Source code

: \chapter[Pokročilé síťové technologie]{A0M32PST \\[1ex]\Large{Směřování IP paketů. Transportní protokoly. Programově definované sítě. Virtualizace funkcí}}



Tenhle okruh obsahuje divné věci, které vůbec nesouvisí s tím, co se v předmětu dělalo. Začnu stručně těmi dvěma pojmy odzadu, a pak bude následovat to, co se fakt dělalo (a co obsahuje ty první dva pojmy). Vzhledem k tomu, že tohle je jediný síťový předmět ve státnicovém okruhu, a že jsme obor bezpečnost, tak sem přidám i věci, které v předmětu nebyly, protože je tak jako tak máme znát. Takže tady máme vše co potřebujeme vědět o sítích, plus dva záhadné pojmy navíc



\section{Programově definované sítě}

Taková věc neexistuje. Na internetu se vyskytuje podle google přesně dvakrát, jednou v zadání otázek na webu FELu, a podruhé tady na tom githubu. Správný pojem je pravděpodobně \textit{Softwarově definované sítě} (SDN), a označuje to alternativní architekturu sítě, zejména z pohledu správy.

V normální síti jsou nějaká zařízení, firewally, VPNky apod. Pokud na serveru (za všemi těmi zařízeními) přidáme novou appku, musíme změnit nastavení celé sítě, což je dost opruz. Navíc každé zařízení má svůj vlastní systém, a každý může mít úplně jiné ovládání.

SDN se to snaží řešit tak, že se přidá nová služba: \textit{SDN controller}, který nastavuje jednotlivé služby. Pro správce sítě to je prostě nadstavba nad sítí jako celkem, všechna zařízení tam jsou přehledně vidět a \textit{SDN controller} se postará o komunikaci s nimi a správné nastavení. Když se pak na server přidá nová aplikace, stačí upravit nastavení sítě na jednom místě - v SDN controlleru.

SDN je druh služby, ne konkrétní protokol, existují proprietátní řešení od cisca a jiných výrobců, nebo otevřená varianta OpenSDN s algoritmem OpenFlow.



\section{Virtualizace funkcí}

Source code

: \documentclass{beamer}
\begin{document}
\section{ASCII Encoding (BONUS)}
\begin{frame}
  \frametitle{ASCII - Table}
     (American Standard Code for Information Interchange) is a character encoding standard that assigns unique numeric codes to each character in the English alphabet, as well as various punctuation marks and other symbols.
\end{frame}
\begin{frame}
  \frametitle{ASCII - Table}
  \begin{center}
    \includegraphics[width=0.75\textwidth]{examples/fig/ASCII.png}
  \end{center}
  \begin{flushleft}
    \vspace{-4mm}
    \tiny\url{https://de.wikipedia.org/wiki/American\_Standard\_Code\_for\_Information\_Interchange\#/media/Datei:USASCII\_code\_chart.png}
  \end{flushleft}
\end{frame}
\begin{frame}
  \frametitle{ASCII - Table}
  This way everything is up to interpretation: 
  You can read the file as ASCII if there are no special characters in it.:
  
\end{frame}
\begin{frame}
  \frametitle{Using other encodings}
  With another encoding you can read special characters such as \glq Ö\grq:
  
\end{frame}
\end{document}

• _Work request_
Transcribe every record exactly, keeping each line as it is.

• _Answer box_
Source code

: \chapter[Pokročilé síťové technologie]{A0M32PST \\[1ex]\Large{Směřování IP paketů. Transportní protokoly. Programově definované sítě. Virtualizace funkcí}}



Tenhle okruh obsahuje divné věci, které vůbec nesouvisí s tím, co se v předmětu dělalo. Začnu stručně těmi dvěma pojmy odzadu, a pak bude následovat to, co se fakt dělalo (a co obsahuje ty první dva pojmy). Vzhledem k tomu, že tohle je jediný síťový předmět ve státnicovém okruhu, a že jsme obor bezpečnost, tak sem přidám i věci, které v předmětu nebyly, protože je tak jako tak máme znát. Takže tady máme vše co potřebujeme vědět o sítích, plus dva záhadné pojmy navíc



\section{Programově definované sítě}

Taková věc neexistuje. Na internetu se vyskytuje podle google přesně dvakrát, jednou v zadání otázek na webu FELu, a podruhé tady na tom githubu. Správný pojem je pravděpodobně \textit{Softwarově definované sítě} (SDN), a označuje to alternativní architekturu sítě, zejména z pohledu správy.

V normální síti jsou nějaká zařízení, firewally, VPNky apod. Pokud na serveru (za všemi těmi zařízeními) přidáme novou appku, musíme změnit nastavení celé sítě, což je dost opruz. Navíc každé zařízení má svůj vlastní systém, a každý může mít úplně jiné ovládání.

SDN se to snaží řešit tak, že se přidá nová služba: \textit{SDN controller}, který nastavuje jednotlivé služby. Pro správce sítě to je prostě nadstavba nad sítí jako celkem, všechna zařízení tam jsou přehledně vidět a \textit{SDN controller} se postará o komunikaci s nimi a správné nastavení. Když se pak na server přidá nová aplikace, stačí upravit nastavení sítě na jednom místě - v SDN controlleru.

SDN je druh služby, ne konkrétní protokol, existují proprietátní řešení od cisca a jiných výrobců, nebo otevřená varianta OpenSDN s algoritmem OpenFlow.



\section{Virtualizace funkcí}

Source code

: \documentclass{beamer}
\begin{document}
\section{ASCII Encoding (BONUS)}
\begin{frame}
  \frametitle{ASCII - Table}
     (American Standard Code for Information Interchange) is a character encoding standard that assigns unique numeric codes to each character in the English alphabet, as well as various punctuation marks and other symbols.
\end{frame}
\begin{frame}
  \frametitle{ASCII - Table}
  \begin{center}
    \includegraphics[width=0.75\textwidth]{examples/fig/ASCII.png}
  \end{center}
  \begin{flushleft}
    \vspace{-4mm}
    \tiny\url{https://de.wikipedia.org/wiki/American\_Standard\_Code\_for\_Information\_Interchange\#/media/Datei:USASCII\_code\_chart.png}
  \end{flushleft}
\end{frame}
\begin{frame}
  \frametitle{ASCII - Table}
  This way everything is up to interpretation: 
  You can read the file as ASCII if there are no special characters in it.:
  
\end{frame}
\begin{frame}
  \frametitle{Using other encodings}
  With another encoding you can read special characters such as \glq Ö\grq:
  
\end{frame}
\end{document}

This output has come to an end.